Bara hampir menempelkan punggung tangannya di kening Sonia. Ketika ada tangan lain yang menariknya. Kemudian segera berdiri di antara ia dan Sonia.

"Gue bisa urus pacar gue sendiri!". Darel segera membawa Sonia dengan lembut. "Kamu kenapa yang?". Darel membantu Sonia berjalan ke arah UKS. Meninggalkan Bara yang mematung perih. Menatap gadisnya di ambil orang lain. Membuahkan sesak yang begitu berat.

Apa Lo bahagia Sonia? Apa gue harus tinggalin lo?...

***

Sesampainya di UKS. Darel perlahan mendudukkan Sonia di brangkar. Namun kedua matanya menatap Sonia tegas. "Aku enggak suka kamu terus ber-interaksi sama dia! Kamu bisa kan ngertiin aku sedikit aja! Biasakan?".

"Kak tadi..."

"Katakan kamu ingin kita bagaimana? Aku sayang kamu! Aku harus bagaimana SONIA!".
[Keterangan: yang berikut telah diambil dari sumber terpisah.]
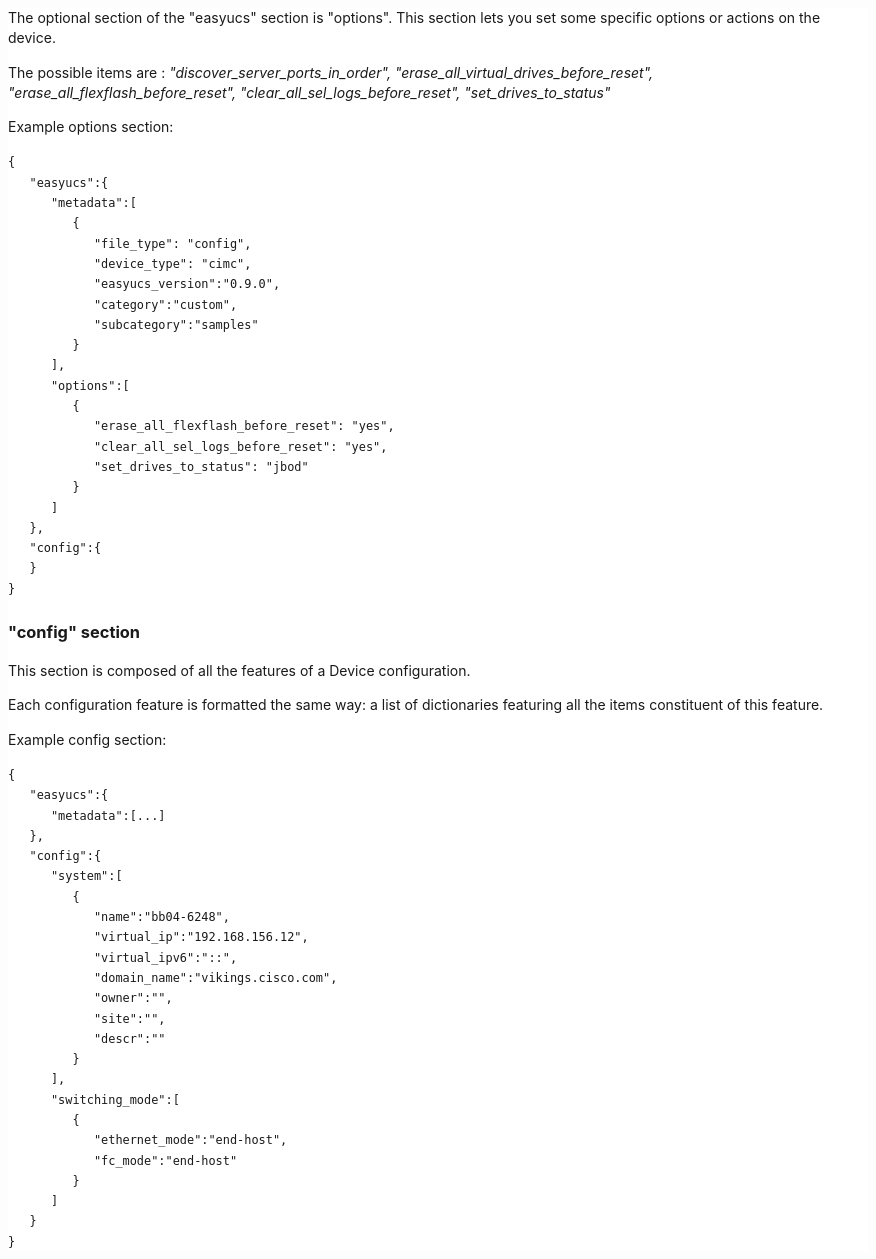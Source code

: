 The optional section of the "easyucs" section is "options". This section lets you set some specific options or actions on the device.

The possible items are : *"discover_server_ports_in_order", "erase_all_virtual_drives_before_reset", "erase_all_flexflash_before_reset", "clear_all_sel_logs_before_reset", "set_drives_to_status"*

Example options section:
```json5
{
   "easyucs":{
      "metadata":[
         {
            "file_type": "config",
            "device_type": "cimc",
            "easyucs_version":"0.9.0",
            "category":"custom",
            "subcategory":"samples"
         }
      ],
      "options":[
         {
            "erase_all_flexflash_before_reset": "yes",
            "clear_all_sel_logs_before_reset": "yes",
            "set_drives_to_status": "jbod"
         }
      ]
   },
   "config":{
   }
}
```

### "config" section

This section is composed of all the features of a Device configuration.

Each configuration feature is formatted the same way: a list of dictionaries featuring all the items constituent of this feature.

Example config section:
```json5
{
   "easyucs":{
      "metadata":[...]
   },
   "config":{
      "system":[
         {
            "name":"bb04-6248",
            "virtual_ip":"192.168.156.12",
            "virtual_ipv6":"::",
            "domain_name":"vikings.cisco.com",
            "owner":"",
            "site":"",
            "descr":""
         }
      ],
      "switching_mode":[
         {
            "ethernet_mode":"end-host",
            "fc_mode":"end-host"
         }
      ]
   }
}
```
Teriakkan Darel, membuat gadis itu memejamkan kedua matanya. Ia gemetar dengan kedua matanya yang perlahan basah. Ia tidak pernah menyangka Darel akan se-marah ini, hanya karena ia bertemu Bara secara tidak sengaja.

Melihat Sonia yang gemetar seperti itu, Darel segera memeluknya hangat. "Maaf... Maafkan aku. Tapi Sonia sekali lagi aku katakan sama kamu. Jauhi Bara! Tolong..."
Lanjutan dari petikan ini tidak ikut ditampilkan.